● What to work on:
Look for the word "used" in the data below, and copy every line that holds it.

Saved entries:
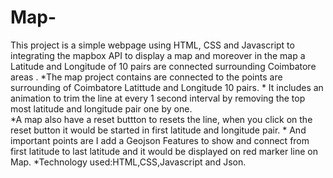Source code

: # Map-
 This project is  a  simple webpage using HTML, CSS and Javascript  to integrating the mapbox API to display a map and  moreover in the  map  a Latitude and Longitude  of 10 pairs are  connected surrounding  Coimbatore areas .
     *The map project contains are connected  to the points are  surrounding of Coimbatore Latittude and Longitude 10 pairs.
     * It includes  an animation to trim the line at every 1 second interval by removing the top most latitude and longitude pair one by one.   
     *A map also have a reset buttton to resets the line, when you click on the reset button it would be started in first latitude and longitude pair.
     * And important points are I add a Geojson Features to show  and connect from first latitude to last latitude and it would be displayed on red marker line on Map. 
      *Technology used:HTML,CSS,Javascript and Json.
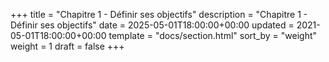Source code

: +++
title = "Chapitre 1 - Définir ses objectifs"
description = "Chapitre 1 - Définir ses objectifs"
date = 2025-05-01T18:00:00+00:00
updated = 2021-05-01T18:00:00+00:00
template = "docs/section.html"
sort_by = "weight"
weight = 1
draft = false
+++
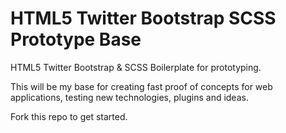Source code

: HTML5 Twitter Bootstrap SCSS Prototype Base
===============

HTML5 Twitter Bootstrap &amp; SCSS Boilerplate for prototyping.

This will be my base for creating fast proof of concepts for web applications, testing new technologies, plugins and ideas.

Fork this repo to get started.
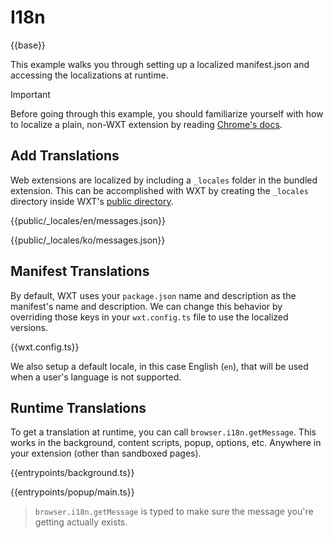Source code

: # I18n

{{base}}

This example walks you through setting up a localized manifest.json and accessing the localizations at runtime.

> [!IMPORTANT]
> Before going through this example, you should familiarize yourself with how to localize a plain, non-WXT extension by reading [Chrome's docs](https://developer.chrome.com/docs/extensions/reference/i18n/).

## Add Translations

Web extensions are localized by including a `_locales` folder in the bundled extension. This can be accomplished with WXT by creating the `_locales` directory inside WXT's [public directory](https://wxt.dev/guide/assets.html#public-directory).

{{public/_locales/en/messages.json}}

{{public/_locales/ko/messages.json}}

## Manifest Translations

By default, WXT uses your `package.json` name and description as the manifest's name and description. We can change this behavior by overriding those keys in your `wxt.config.ts` file to use the localized versions.

{{wxt.config.ts}}

We also setup a default locale, in this case English (`en`), that will be used when a user's language is not supported.

## Runtime Translations

To get a translation at runtime, you can call `browser.i18n.getMessage`. This works in the background, content scripts, popup, options, etc. Anywhere in your extension (other than sandboxed pages).

{{entrypoints/background.ts}}

{{entrypoints/popup/main.ts}}

> `browser.i18n.getMessage` is typed to make sure the message you're getting actually exists.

● Your response:
      *Technology used:HTML,CSS,Javascript and Json.
We also setup a default locale, in this case English (`en`), that will be used when a user's language is not supported.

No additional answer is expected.